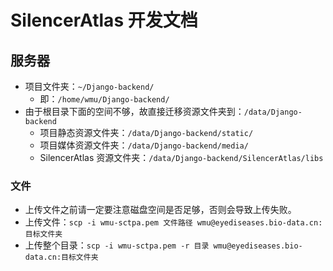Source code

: # SilencerAtlas 开发文档

## 服务器

- 项目文件夹：`~/Django-backend/`
    - 即：`/home/wmu/Django-backend/`
- 由于根目录下面的空间不够，故直接迁移资源文件夹到：`/data/Django-backend`
    - 项目静态资源文件夹：`/data/Django-backend/static/`
    - 项目媒体资源文件夹：`/data/Django-backend/media/`
    - SilencerAtlas 资源文件夹：`/data/Django-backend/SilencerAtlas/libs`

### 文件

- 上传文件之前请一定要注意磁盘空间是否足够，否则会导致上传失败。
- 上传文件：`scp -i wmu-sctpa.pem 文件路径 wmu@eyediseases.bio-data.cn:目标文件夹`
- 上传整个目录：`scp -i wmu-sctpa.pem -r 目录 wmu@eyediseases.bio-data.cn:目标文件夹`
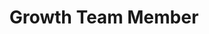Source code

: ---
layout: member
weight: 5000
name: Arjun Venkat
title: Growth Team Member
img: /assets/images/members/default.png
email: arjun.venkat99@gmail.com
status: alumni
year: 2020
biography: Arjun Venkat was part of Envision's green joule project. As a member of the growth sub-team, he aimed to optimize the growth of algae for biodiesel conversion, by finding the most optimal growth conditions.

linkedin: https://www.linkedin.com/in/arjun-venkat-bbb4b6173/
---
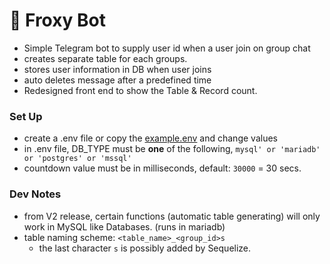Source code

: 
# 🤖 Froxy Bot

- Simple Telegram bot to supply user id when a user join on group chat
- creates separate table for each groups. 
- stores user information in DB when user joins
- auto deletes message after a predefined time
- Redesigned front end to show the Table & Record count.

  

### Set Up

- create a .env file or copy the [example.env](/example.env) and change values
- in .env file, DB_TYPE must be **one** of the following, `mysql' or 'mariadb' or 'postgres' or 'mssql'`
- countdown value must be in milliseconds, default: `30000` = 30 secs.

### Dev Notes
- from V2 release, certain functions (automatic table generating) will only work in MySQL like Databases. (runs in mariadb)
- table naming scheme: `<table_name>_<group_id>s`
	- the last character `s` is possibly added by Sequelize.
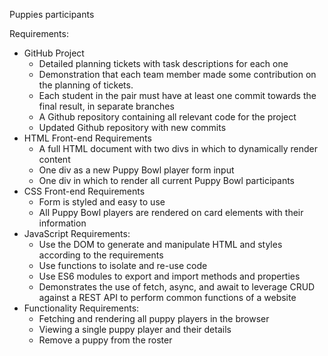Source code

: Puppies participants

Requirements:
  - GitHub Project
      - Detailed planning tickets with task descriptions for each one
      - Demonstration that each team member made some contribution on the planning of tickets.
      - Each student in the pair must have at least one commit towards the final result, in separate branches
      - A Github repository containing all relevant code for the project
      - Updated Github repository with new commits
  - HTML Front-end Requirements
      - A full HTML document with two divs in which to dynamically render content
      - One div as a new Puppy Bowl player form input
      - One div in which to render all current Puppy Bowl participants 
  - CSS Front-end Requirements
      - Form is styled and easy to use
      - All Puppy Bowl players are rendered on card elements with their information 
  - JavaScript Requirements:
      - Use the DOM to generate and manipulate HTML and styles according to the requirements
      - Use functions to isolate and re-use code
      - Use ES6 modules to export and import methods and properties
      - Demonstrates the use of fetch, async, and await to leverage CRUD against a REST API to perform common functions of a website
  - Functionality Requirements:
      - Fetching and rendering all puppy players in the browser
      - Viewing a single puppy player and their details
      - Remove a puppy from the roster
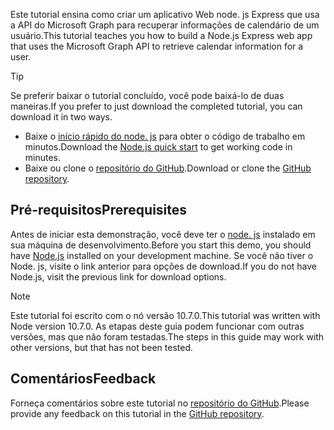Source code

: <!-- markdownlint-disable MD002 MD041 -->

<span data-ttu-id="65959-101">Este tutorial ensina como criar um aplicativo Web node. js Express que usa a API do Microsoft Graph para recuperar informações de calendário de um usuário.</span><span class="sxs-lookup"><span data-stu-id="65959-101">This tutorial teaches you how to build a Node.js Express web app that uses the Microsoft Graph API to retrieve calendar information for a user.</span></span>

> [!TIP]
> <span data-ttu-id="65959-102">Se preferir baixar o tutorial concluído, você pode baixá-lo de duas maneiras.</span><span class="sxs-lookup"><span data-stu-id="65959-102">If you prefer to just download the completed tutorial, you can download it in two ways.</span></span>
>
> - <span data-ttu-id="65959-103">Baixe o [início rápido do node. js](https://developer.microsoft.com/graph/quick-start?platform=option-node) para obter o código de trabalho em minutos.</span><span class="sxs-lookup"><span data-stu-id="65959-103">Download the [Node.js quick start](https://developer.microsoft.com/graph/quick-start?platform=option-node) to get working code in minutes.</span></span>
> - <span data-ttu-id="65959-104">Baixe ou clone o [repositório do GitHub](https://github.com/microsoftgraph/msgraph-training-nodeexpressapp).</span><span class="sxs-lookup"><span data-stu-id="65959-104">Download or clone the [GitHub repository](https://github.com/microsoftgraph/msgraph-training-nodeexpressapp).</span></span>

## <a name="prerequisites"></a><span data-ttu-id="65959-105">Pré-requisitos</span><span class="sxs-lookup"><span data-stu-id="65959-105">Prerequisites</span></span>

<span data-ttu-id="65959-106">Antes de iniciar esta demonstração, você deve ter o [node. js](https://nodejs.org) instalado em sua máquina de desenvolvimento.</span><span class="sxs-lookup"><span data-stu-id="65959-106">Before you start this demo, you should have [Node.js](https://nodejs.org) installed on your development machine.</span></span> <span data-ttu-id="65959-107">Se você não tiver o Node. js, visite o link anterior para opções de download.</span><span class="sxs-lookup"><span data-stu-id="65959-107">If you do not have Node.js, visit the previous link for download options.</span></span>

> [!NOTE]
> <span data-ttu-id="65959-108">Este tutorial foi escrito com o nó versão 10.7.0.</span><span class="sxs-lookup"><span data-stu-id="65959-108">This tutorial was written with Node version 10.7.0.</span></span> <span data-ttu-id="65959-109">As etapas deste guia podem funcionar com outras versões, mas que não foram testadas.</span><span class="sxs-lookup"><span data-stu-id="65959-109">The steps in this guide may work with other versions, but that has not been tested.</span></span>

## <a name="feedback"></a><span data-ttu-id="65959-110">Comentários</span><span class="sxs-lookup"><span data-stu-id="65959-110">Feedback</span></span>

<span data-ttu-id="65959-111">Forneça comentários sobre este tutorial no [repositório do GitHub](https://github.com/microsoftgraph/msgraph-training-nodeexpressapp).</span><span class="sxs-lookup"><span data-stu-id="65959-111">Please provide any feedback on this tutorial in the [GitHub repository](https://github.com/microsoftgraph/msgraph-training-nodeexpressapp).</span></span>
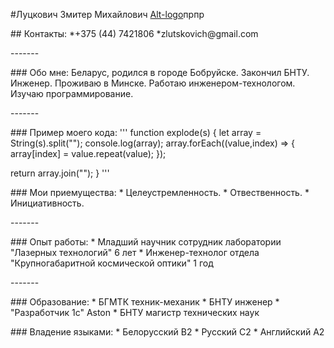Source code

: #Луцкович Змитер Михайлович
[Alt-logo](./logo.png)прпр
<p>
## Контакты:
*+375 (44) 7421806
*zlutskovich@gmail.com 
</p>
-------
<p>
### Обо мне:
Беларус, родился в городе Бобруйске. Закончил БНТУ. Инженер. Проживаю в Минске. Работаю инженером-технологом. Изучаю программирование.
</p>
-------
<p>
### Пример моего кода:
'''
 function explode(s) {
  let array = String(s).split("");
  console.log(array);
  array.forEach((value,index) => {
    array[index] = value.repeat(value);
  });
   
  return array.join("");
 }
 '''
</p>
<p>
### Мои приемущества:
* Целеустремленность.
* Отвественность.
* Инициативность.
</p>
-------
<p>
### Опыт работы:
* Младший научник сотрудник лаборатории "Лазерных технологий" 6 лет
* Инженер-технолог отдела "Крупногабаритной космической оптики" 1 год 
</p>
-------
<P>
### Образование:
* БГМТК техник-механик
* БНТУ инженер
* "Разработчик 1с" Aston
* БНТУ магистр технических наук
</p>
<p>
### Владение языками:
* Белорусский B2
* Русский C2
* Английский A2
</p>

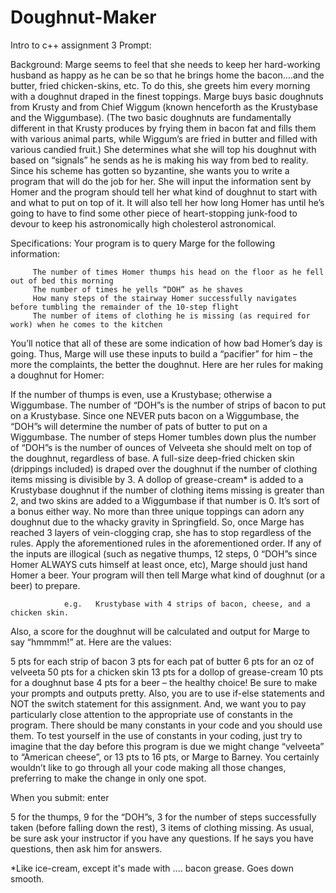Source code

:# Doughnut-Maker
Intro to c++ assignment 3
Prompt:

Background:  Marge seems to feel that she needs to keep her hard-working husband as happy as he can be so that he brings home the bacon….and the butter, fried chicken-skins, etc.  To do this, she greets him every morning with a doughnut draped in the finest toppings.   Marge buys basic doughnuts from Krusty and from Chief Wiggum (known henceforth as the Krustybase and the Wiggumbase).  (The two basic doughnuts are fundamentally different in that Krusty produces by frying them in bacon fat and fills them with various animal parts, while Wiggum’s are fried in butter and filled with various candied fruit.) She determines what she will top his doughnut with based on “signals” he sends as he is making his way from bed to reality.  Since his scheme has gotten so byzantine, she wants you to write a program that will do the job for her.  She will input the information sent by Homer and the program should tell her what kind of doughnut to start with and what to put on top of it.  It will also tell her how long Homer has until he’s going to have to find some other piece of heart-stopping junk-food to devour to keep his astronomically high cholesterol astronomical.

Specifications:  Your program is to query Marge for the following information:

         The number of times Homer thumps his head on the floor as he fell out of bed this morning
         The number of times he yells “DOH” as he shaves
         How many steps of the stairway Homer successfully navigates before tumbling the remainder of the 10-step flight
         The number of items of clothing he is missing (as required for work) when he comes to the kitchen
You’ll notice that all of these are some indication of how bad Homer’s day is going.  Thus, Marge will use these inputs to build a “pacifier” for him – the more the complaints, the better the doughnut.  Here are her rules for making a doughnut for Homer:

 If the number of thumps is even, use a Krustybase; otherwise a Wiggumbase.
The number of “DOH”s is the number of strips of bacon to put on a Krustybase.  Since one NEVER puts bacon on a Wiggumbase, the “DOH”s will determine the number of pats of butter to put on a Wiggumbase.
The number of steps Homer tumbles down plus the number of “DOH”s is the number of ounces of Velveeta she should melt on top of the doughnut, regardless of base.
A full-size deep-fried chicken skin (drippings included) is draped over the doughnut if the number of clothing items missing is divisible by 3.
A dollop of grease-cream* is added to a Krustybase doughnut if the number of clothing items missing is greater than 2, and two skins are added to a Wiggumbase if that number is 0.  It’s sort of a bonus either way.
No more than three unique toppings can adorn any doughnut due to the whacky gravity in Springfield.   So, once Marge has reached 3 layers of vein-clogging crap, she has to stop regardless of the rules.  Apply the aforementioned rules in the aforementioned order.
If any of the inputs are illogical (such as negative thumps, 12 steps, 0 “DOH”s since Homer ALWAYS cuts himself at least once, etc), Marge should just hand Homer a beer.
Your program will then tell Marge what kind of doughnut (or a beer) to prepare.

                e.g.   Krustybase with 4 strips of bacon, cheese, and a chicken skin.

Also, a score for the doughnut will be calculated and output for Marge to say “hmmmm!” at.  Here are the values:

5 pts for each strip of bacon
3 pts for each pat of butter
6 pts for an oz of velveeta
50 pts for a chicken skin
13 pts for a dollop of grease-cream
10 pts for a doughnut base
4 pts for a beer – the healthy choice!
Be sure to make your prompts and outputs pretty.  Also, you are to use if-else statements and NOT the switch statement for this assignment.  And, we want you to pay particularly close attention to the appropriate use of constants in the program.  There should be many constants in your code and you should use them.  To test yourself in the use of constants in your coding, just try to imagine that the day before this program is due we might change “velveeta” to “American cheese”, or 13 pts to 16 pts, or Marge to Barney.  You certainly wouldn’t like to go through all your code making all those changes, preferring to make the change in only one spot.

When you submit:  enter 

5 for the thumps, 
9 for the “DOH”s, 
 3 for the number of steps successfully taken (before falling down the rest),
3 items of clothing missing.
As usual, be sure ask your instructor if you have any questions.  If he says you have questions, then ask him for answers.

*Like ice-cream, except it's made with .... bacon grease.  Goes down smooth.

- How to complete this task: Exactly repeat the material from its first line through the line with "layout: member", including both, and leave the pictures and everything else out.

- Completed exercise:
Source code

: # SilencerAtlas 开发文档

## 服务器

- 项目文件夹：`~/Django-backend/`
    - 即：`/home/wmu/Django-backend/`
- 由于根目录下面的空间不够，故直接迁移资源文件夹到：`/data/Django-backend`
    - 项目静态资源文件夹：`/data/Django-backend/static/`
    - 项目媒体资源文件夹：`/data/Django-backend/media/`
    - SilencerAtlas 资源文件夹：`/data/Django-backend/SilencerAtlas/libs`

### 文件

- 上传文件之前请一定要注意磁盘空间是否足够，否则会导致上传失败。
- 上传文件：`scp -i wmu-sctpa.pem 文件路径 wmu@eyediseases.bio-data.cn:目标文件夹`
- 上传整个目录：`scp -i wmu-sctpa.pem -r 目录 wmu@eyediseases.bio-data.cn:目标文件夹`
Source code

: ---
layout: member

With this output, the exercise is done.